J.R. van der Leeuw, ‘Vorwort = Voorwoord‘, in: Die Niederlande und Deutschland. Empfehlungen der 2. und 3. deutsch- niederländischen Historikertagung, Braunschweig, 1966 und 1967 = Nederland en Duitsland. Aanbevelingen der tweede en derde conferentie van Duitse en Nederlandse historici, Brunswijk, 1966 en 1967. [Mit Beitrn von R.L. Schuursma und E.G. Groeneveld.
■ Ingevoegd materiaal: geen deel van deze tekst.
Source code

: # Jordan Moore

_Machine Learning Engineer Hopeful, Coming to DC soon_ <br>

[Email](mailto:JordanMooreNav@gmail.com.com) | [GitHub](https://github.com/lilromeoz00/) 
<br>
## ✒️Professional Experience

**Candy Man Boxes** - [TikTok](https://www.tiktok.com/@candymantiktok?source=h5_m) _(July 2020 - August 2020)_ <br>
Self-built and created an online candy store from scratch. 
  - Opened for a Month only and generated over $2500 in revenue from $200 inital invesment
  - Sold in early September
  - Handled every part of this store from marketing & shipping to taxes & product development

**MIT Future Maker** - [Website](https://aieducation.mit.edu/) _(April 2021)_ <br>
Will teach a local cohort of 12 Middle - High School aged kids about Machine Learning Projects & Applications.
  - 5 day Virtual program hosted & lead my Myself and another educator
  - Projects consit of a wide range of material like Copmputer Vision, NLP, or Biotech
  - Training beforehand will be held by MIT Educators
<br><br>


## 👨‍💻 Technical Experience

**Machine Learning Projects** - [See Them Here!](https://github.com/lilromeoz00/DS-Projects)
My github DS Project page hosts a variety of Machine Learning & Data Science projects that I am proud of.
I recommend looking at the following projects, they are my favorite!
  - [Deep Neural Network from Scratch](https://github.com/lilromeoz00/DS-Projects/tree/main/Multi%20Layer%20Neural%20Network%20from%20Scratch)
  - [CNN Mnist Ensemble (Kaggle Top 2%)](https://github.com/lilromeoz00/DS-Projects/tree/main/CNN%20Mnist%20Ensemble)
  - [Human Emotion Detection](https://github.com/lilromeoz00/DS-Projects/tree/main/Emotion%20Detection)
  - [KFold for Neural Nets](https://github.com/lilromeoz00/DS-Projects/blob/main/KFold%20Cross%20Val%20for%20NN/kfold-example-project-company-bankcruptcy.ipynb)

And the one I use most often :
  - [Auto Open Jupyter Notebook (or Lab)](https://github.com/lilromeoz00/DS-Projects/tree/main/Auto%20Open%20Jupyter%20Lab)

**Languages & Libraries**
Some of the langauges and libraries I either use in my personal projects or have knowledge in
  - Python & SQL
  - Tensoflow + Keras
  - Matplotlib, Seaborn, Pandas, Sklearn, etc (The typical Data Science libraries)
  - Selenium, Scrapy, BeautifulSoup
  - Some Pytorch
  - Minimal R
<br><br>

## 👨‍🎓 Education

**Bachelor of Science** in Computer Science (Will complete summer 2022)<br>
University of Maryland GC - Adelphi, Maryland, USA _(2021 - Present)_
Vorw. von J.R. van der Leeuw] (Braunschweig: Albert Liombach Verlag, 1967) 1-3.
J.R. van der Leeuw,  ‘De Reactie in De Nederlandse Arbeidersbeweging Op De Russische Revolutie’, Mededelingenblad NVSG (1968):no.34, p. 17-20.
J.R.van der Leeuw, Het Marxisme En Zijn Varianten  (Amsterdam: Systemen Keesing, 1974)
J.R. van der Leeuw Sr., 'Bij de herinneringen van Annie Adama van Scheltema', Tijdschrift voor Sociale Geschiedenis jrg.4 nr.11, juni 1978 139-140.
J.R. van der Leeuw, 'De Centrale en het Internationaal Instituut voor Sociale Geschiedenis', in: Met overleg en durf. De Centrale 75 jaar (Den Haag: Centrale levenverzekeringbank, 1979) 52-61.
J.R. van der Leeuw , ‘Raadsels rond rode Russen’,  Z.W.O. Jaarboek 1981 117-122.
Anton Pannekoek, Herinneringen uit de arbeidersbeweging [...] geannoteerd door B. A Sijes, J.R van der Leeuw e.a. (Amsterdam 1982).